ASSIGNED TASK :: For each line in the records, produce an exact copy.

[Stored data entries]
---*---

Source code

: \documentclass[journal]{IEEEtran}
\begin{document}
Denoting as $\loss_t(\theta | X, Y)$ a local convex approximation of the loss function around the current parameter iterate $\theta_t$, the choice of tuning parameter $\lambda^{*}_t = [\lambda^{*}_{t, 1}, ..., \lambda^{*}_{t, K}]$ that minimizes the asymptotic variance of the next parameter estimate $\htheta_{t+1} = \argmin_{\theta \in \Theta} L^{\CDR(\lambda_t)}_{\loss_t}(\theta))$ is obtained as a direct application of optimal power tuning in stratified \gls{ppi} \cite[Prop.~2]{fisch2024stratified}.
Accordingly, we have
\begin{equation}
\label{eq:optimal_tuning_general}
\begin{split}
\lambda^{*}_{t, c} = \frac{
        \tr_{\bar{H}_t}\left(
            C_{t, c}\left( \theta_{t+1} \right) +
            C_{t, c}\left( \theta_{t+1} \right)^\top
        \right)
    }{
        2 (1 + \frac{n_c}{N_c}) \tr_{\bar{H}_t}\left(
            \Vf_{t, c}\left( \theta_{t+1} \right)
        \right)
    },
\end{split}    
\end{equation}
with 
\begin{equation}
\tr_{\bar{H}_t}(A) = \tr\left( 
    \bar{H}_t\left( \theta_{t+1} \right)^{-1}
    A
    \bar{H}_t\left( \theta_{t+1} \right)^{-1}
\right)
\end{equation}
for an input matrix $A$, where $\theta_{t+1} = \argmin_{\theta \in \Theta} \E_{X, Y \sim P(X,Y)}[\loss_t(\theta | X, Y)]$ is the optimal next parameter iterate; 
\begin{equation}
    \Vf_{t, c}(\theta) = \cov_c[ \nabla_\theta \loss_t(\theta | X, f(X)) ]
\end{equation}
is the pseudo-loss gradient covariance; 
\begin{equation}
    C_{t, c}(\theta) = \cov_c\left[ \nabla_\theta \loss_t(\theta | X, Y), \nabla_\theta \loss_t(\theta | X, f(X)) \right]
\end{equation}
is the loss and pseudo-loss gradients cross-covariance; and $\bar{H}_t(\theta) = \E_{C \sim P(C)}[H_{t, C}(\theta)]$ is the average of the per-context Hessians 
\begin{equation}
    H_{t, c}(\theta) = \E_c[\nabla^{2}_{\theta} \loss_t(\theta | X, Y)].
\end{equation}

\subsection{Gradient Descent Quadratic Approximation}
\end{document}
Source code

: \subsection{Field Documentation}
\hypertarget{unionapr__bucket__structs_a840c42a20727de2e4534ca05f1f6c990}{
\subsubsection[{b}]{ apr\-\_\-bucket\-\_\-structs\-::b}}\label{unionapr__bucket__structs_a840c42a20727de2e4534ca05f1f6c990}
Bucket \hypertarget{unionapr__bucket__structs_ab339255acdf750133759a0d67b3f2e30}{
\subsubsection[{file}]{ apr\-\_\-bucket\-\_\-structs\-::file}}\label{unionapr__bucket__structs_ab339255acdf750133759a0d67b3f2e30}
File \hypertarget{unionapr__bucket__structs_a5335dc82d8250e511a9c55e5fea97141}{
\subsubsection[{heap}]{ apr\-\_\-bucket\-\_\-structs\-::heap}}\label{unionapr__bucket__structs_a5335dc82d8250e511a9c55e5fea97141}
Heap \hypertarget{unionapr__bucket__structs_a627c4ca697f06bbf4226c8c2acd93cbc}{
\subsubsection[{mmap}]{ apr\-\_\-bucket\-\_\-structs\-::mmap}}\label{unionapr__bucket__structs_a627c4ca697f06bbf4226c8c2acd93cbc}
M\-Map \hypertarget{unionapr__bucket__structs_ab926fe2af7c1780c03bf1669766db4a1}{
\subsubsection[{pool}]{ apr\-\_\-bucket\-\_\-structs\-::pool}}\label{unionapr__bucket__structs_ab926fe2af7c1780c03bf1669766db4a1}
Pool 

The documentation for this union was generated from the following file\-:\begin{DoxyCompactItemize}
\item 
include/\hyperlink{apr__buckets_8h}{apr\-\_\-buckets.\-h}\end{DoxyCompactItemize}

---*---

RESPONSE FOR THIS EXERCISE ::
Source code

: \documentclass[journal]{IEEEtran}
\begin{document}
Denoting as $\loss_t(\theta | X, Y)$ a local convex approximation of the loss function around the current parameter iterate $\theta_t$, the choice of tuning parameter $\lambda^{*}_t = [\lambda^{*}_{t, 1}, ..., \lambda^{*}_{t, K}]$ that minimizes the asymptotic variance of the next parameter estimate $\htheta_{t+1} = \argmin_{\theta \in \Theta} L^{\CDR(\lambda_t)}_{\loss_t}(\theta))$ is obtained as a direct application of optimal power tuning in stratified \gls{ppi} \cite[Prop.~2]{fisch2024stratified}.
Accordingly, we have
\begin{equation}
\label{eq:optimal_tuning_general}
\begin{split}
\lambda^{*}_{t, c} = \frac{
        \tr_{\bar{H}_t}\left(
            C_{t, c}\left( \theta_{t+1} \right) +
            C_{t, c}\left( \theta_{t+1} \right)^\top
        \right)
    }{
        2 (1 + \frac{n_c}{N_c}) \tr_{\bar{H}_t}\left(
            \Vf_{t, c}\left( \theta_{t+1} \right)
        \right)
    },
\end{split}    
\end{equation}
with 
\begin{equation}
\tr_{\bar{H}_t}(A) = \tr\left( 
    \bar{H}_t\left( \theta_{t+1} \right)^{-1}
    A
    \bar{H}_t\left( \theta_{t+1} \right)^{-1}
\right)
\end{equation}
for an input matrix $A$, where $\theta_{t+1} = \argmin_{\theta \in \Theta} \E_{X, Y \sim P(X,Y)}[\loss_t(\theta | X, Y)]$ is the optimal next parameter iterate; 
\begin{equation}
    \Vf_{t, c}(\theta) = \cov_c[ \nabla_\theta \loss_t(\theta | X, f(X)) ]
\end{equation}
is the pseudo-loss gradient covariance; 
\begin{equation}
    C_{t, c}(\theta) = \cov_c\left[ \nabla_\theta \loss_t(\theta | X, Y), \nabla_\theta \loss_t(\theta | X, f(X)) \right]
\end{equation}
is the loss and pseudo-loss gradients cross-covariance; and $\bar{H}_t(\theta) = \E_{C \sim P(C)}[H_{t, C}(\theta)]$ is the average of the per-context Hessians 
\begin{equation}
    H_{t, c}(\theta) = \E_c[\nabla^{2}_{\theta} \loss_t(\theta | X, Y)].
\end{equation}

\subsection{Gradient Descent Quadratic Approximation}
\end{document}
Source code

: \subsection{Field Documentation}
\hypertarget{unionapr__bucket__structs_a840c42a20727de2e4534ca05f1f6c990}{
\subsubsection[{b}]{ apr\-\_\-bucket\-\_\-structs\-::b}}\label{unionapr__bucket__structs_a840c42a20727de2e4534ca05f1f6c990}
Bucket \hypertarget{unionapr__bucket__structs_ab339255acdf750133759a0d67b3f2e30}{
\subsubsection[{file}]{ apr\-\_\-bucket\-\_\-structs\-::file}}\label{unionapr__bucket__structs_ab339255acdf750133759a0d67b3f2e30}
File \hypertarget{unionapr__bucket__structs_a5335dc82d8250e511a9c55e5fea97141}{
\subsubsection[{heap}]{ apr\-\_\-bucket\-\_\-structs\-::heap}}\label{unionapr__bucket__structs_a5335dc82d8250e511a9c55e5fea97141}
Heap \hypertarget{unionapr__bucket__structs_a627c4ca697f06bbf4226c8c2acd93cbc}{
\subsubsection[{mmap}]{ apr\-\_\-bucket\-\_\-structs\-::mmap}}\label{unionapr__bucket__structs_a627c4ca697f06bbf4226c8c2acd93cbc}
M\-Map \hypertarget{unionapr__bucket__structs_ab926fe2af7c1780c03bf1669766db4a1}{
\subsubsection[{pool}]{ apr\-\_\-bucket\-\_\-structs\-::pool}}\label{unionapr__bucket__structs_ab926fe2af7c1780c03bf1669766db4a1}
Pool 

The documentation for this union was generated from the following file\-:\begin{DoxyCompactItemize}
\item 
include/\hyperlink{apr__buckets_8h}{apr\-\_\-buckets.\-h}\end{DoxyCompactItemize}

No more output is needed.